Pour expliquer davantage comment les opinions se forment sur ces thématiques, il y a la croyance en la science et le progrès technique. La France est un pays dans lequel la croyance dans le progrès technique est la plus faible, contrairement aux Etats-Unis où c’est l’inverse. On peut expliquer aux Etats-Unis la perception des problématiques de réchauffement climatique par une croyance dans la capacité du progrès technique à faire face aux problèmes futurs.

La question qui maintenant se pose, concerne les modalités de fonctionnement communicationnel de ce problème.
Premièrement, il faut considérer que l’entreprise est au cœur du sujet, car elle est clairement en position d’accusée. C’est une caractéristique de la France : la confiance dans le monde de l’entreprise est au plus bas depuis une dizaine d’années. Dans le même temps, la relation à la communication, et notamment à la publicité est au plus bas : 42% des Français sont opposés à la publicité contre 38% favorables. Le décalage est monté de 10 points en deux ans. Les Français disent quelque chose d’extrêmement fabuleux dans la relation entreprise / environnement / développement durable : on exige de l’entreprise qu’elle nous informe sur ce qu’elle peut faire au niveau environnemental. On a l’impression qu’elle nous le cache, qu’il n’y a pas de transparence. Dans le même temps, on prévient l’entreprise qu’on ne la croira pas sur tout ce qu’elle dira. C’est pour cela qu’un des thèmes majeurs de débat dans le Grenelle 2 est la problématique du green washing. Comment faire pour que les entreprises ne tombent pas dedans ? On observe que les entreprises qui parlent d’environnement sont celles qui ont un impact environnemental lourd, ce sont les secteurs d’activité qui ont l’impact environnemental le plus fort. Et ce sont précisément les entreprises ayant les tailles et les activités les plus impactantes sur l’environnement, qui ont généralement le discours le plus positif. Donc on a forcément une interrogation sur ce décalage entre les entreprises ayant l’impact le plus important par rapport à la perception d’un discours environnemental laudatif. Globalement, il y a un décalage fabuleux entre des entreprises qui ont un discours très positif par rapport à la perception contrastée d’une réalité de leurs actions.
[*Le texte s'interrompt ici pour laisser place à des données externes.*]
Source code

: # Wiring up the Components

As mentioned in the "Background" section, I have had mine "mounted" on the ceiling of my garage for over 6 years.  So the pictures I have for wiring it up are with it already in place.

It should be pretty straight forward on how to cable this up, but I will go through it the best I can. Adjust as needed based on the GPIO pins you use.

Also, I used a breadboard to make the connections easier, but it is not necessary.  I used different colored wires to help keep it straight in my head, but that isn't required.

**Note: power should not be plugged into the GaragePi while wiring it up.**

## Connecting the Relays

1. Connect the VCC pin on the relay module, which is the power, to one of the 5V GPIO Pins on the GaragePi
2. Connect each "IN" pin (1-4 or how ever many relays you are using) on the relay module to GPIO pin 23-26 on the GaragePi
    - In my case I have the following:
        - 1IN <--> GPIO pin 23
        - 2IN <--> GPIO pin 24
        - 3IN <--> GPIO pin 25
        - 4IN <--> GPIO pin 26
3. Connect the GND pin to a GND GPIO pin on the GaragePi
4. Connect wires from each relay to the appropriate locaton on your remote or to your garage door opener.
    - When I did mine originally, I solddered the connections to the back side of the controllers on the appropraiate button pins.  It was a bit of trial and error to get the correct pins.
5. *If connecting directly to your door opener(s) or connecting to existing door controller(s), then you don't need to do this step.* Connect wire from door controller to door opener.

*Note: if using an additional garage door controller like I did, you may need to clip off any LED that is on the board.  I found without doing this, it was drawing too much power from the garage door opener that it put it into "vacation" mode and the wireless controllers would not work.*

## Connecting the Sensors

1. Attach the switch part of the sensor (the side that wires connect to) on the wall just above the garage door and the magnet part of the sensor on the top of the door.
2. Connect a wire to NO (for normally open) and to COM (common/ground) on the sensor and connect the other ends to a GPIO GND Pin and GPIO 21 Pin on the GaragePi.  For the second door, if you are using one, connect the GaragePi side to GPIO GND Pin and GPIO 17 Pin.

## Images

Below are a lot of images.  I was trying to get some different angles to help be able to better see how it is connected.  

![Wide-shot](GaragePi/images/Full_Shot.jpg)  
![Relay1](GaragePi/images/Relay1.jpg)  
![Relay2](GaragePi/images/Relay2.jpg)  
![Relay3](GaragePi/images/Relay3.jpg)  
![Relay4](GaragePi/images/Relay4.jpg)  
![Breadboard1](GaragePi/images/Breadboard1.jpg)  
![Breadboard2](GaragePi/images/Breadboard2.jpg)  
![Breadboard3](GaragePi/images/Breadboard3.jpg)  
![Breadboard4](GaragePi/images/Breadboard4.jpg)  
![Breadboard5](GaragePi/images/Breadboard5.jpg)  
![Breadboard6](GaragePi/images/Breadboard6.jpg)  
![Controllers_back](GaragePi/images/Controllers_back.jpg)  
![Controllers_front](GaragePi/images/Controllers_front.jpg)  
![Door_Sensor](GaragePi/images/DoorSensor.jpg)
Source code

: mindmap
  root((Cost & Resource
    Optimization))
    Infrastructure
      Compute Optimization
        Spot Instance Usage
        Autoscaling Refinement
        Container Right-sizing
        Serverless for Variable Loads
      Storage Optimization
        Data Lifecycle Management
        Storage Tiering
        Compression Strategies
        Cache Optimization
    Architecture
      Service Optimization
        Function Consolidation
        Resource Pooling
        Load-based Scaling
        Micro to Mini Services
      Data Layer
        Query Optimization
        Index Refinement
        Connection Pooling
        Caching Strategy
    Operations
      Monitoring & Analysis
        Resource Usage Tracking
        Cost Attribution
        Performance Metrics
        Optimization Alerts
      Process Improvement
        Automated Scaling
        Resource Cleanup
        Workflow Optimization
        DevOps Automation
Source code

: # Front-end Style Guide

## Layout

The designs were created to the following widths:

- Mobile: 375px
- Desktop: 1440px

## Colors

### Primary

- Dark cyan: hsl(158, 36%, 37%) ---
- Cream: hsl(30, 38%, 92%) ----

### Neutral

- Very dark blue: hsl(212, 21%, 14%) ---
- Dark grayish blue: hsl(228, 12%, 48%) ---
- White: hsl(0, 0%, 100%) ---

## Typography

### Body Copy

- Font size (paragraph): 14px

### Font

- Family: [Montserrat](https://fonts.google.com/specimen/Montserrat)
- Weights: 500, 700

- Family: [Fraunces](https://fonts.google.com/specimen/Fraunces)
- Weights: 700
Plus le secteur industriel (énergie et chimie notamment) est impactant, et plus les entreprises communiquent. Dans ces secteurs-là, plus les tailles sont importantes et plus la communication est importante. Ce qui est fabuleux dans ces cas-là, c’est de voir le décalage entre l’idée même du développement durable qui est basé sur l’interaction, le dialogue et l’échange, et la réalité d’une communication qui se fait beaucoup sur l’image. Lorsque les entreprises communiquent sur l’environnement, elles le font dans une perspective réputationnelle. Par exemple, allez sur des sites internet : les rubriques des sites dans lesquels on peut poser des questions et interagir avec les entreprises, vous en trouverez très peu sur les rubriques développement durable, et beaucoup sur les rubriques financières. Cela donne une idée de la prédominance d’une communication très valorisante d’une entreprise mettant en scène le développement durable pour sa réputation. Mais en observant les résultats, on voit que le développement durable a un impact très réduit sur l’image des entreprises. Quand on regarde les grandes entreprises dans le haut de classement des palmarès de réputation, très peu ont travaillé sur l’axe environnemental. On a plutôt l’impression que les entreprises sur lesquelles on peut avoir une bonne perception environnementale sont le résultat d’entreprises qui ont conçu une image globale. Mais à l’inverse, les entreprises qui ont beaucoup travaillé sur leur image environnementale ont rarement une image globale forte.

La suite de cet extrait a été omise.